Recently I decided that I wanted to run my own MTA. Downloaded qmail, applied a couple of patches and it was done. The problem is making sure my mail is not marked as spam by the major MTAs out there, gmail and hotmail both mark my mails as spam. So far I've:
- made sure I'm not running an open relay (obviously)
- made sure a reverse lookup to my IP matches my host
- made sure my IP wasn't already in any spam IP blacklist
- added SPF
- added DKIM
- run a lot of tests at glockapps.com
It's still not enough. I don't know what else to do, is it possible to run your own MTA, for personal use in 2016? Who, here, is doing it successfully?
Email is one of the bastions of the decentralised Internet and we should hang on to it.
Every day more and more people are moving to Gmail/Hotmail/Outlook and while I do understand the reasons, it also puts more and more power into the hands of these providers and the little guy (us) gets more screwed (like marked as junk by default by them :< )
Having said that, here's my check list for successfully delivering email:
- make sure your IP (IPv6) is clean and not listed in any RBL, use e.g. http://multirbl.valli.org/ to check
- make sure you have a correct reverse dns (ptr) entry for said IP and that ptr/hostname's A record is also valid
- make sure your MTA does not append to the message headers your client's IP (ie x-originating-ip), messages can be blocked based only on "dodgy" x-originating-ip (see eg https://major.io/2013/04/14/remove-sensitive-information-fro... )
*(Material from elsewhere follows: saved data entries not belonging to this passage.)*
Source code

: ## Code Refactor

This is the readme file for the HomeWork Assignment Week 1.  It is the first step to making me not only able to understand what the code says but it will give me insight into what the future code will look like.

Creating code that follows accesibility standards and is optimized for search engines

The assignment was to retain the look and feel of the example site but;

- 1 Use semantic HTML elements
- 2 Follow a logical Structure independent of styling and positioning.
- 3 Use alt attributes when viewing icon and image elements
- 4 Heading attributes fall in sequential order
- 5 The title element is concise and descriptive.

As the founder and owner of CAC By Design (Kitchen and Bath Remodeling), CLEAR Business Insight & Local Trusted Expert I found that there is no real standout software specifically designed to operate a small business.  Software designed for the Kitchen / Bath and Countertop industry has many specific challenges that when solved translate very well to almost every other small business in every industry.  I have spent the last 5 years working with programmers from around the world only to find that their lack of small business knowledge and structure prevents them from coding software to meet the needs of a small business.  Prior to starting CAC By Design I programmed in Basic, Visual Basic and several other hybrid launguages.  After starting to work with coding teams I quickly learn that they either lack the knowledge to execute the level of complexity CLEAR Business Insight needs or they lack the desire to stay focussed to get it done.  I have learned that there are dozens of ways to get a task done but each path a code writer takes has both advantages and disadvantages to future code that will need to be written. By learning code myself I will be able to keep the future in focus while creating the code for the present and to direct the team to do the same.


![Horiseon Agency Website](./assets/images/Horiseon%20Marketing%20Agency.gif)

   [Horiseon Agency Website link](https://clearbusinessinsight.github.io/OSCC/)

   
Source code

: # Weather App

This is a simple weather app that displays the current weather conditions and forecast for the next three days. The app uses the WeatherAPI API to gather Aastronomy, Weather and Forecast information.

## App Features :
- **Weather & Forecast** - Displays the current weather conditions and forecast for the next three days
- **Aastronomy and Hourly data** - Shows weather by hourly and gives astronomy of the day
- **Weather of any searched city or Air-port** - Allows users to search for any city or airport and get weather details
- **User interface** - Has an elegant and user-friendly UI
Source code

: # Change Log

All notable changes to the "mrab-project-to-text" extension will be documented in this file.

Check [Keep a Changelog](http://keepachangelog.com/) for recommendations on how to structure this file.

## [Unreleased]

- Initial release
- set up SSL properly in your MTA, there are so many providers giving away free certs nowadays
- SPF, DKIM, DMARC - set them up, properly, this site can come in handy for checking yourself https://www.mail-tester.com/
- do not share the IP of your email server with a web server running any sort of scripting engine - if it gets exploited in any way usually sending spam is what the abusers will do
- last but not least - and while I loved qmail and vpopmail - use Postfix or Exim, they are both more fit for 2016, more configurable and with much, much larger user bases and as such bigger community and documentation.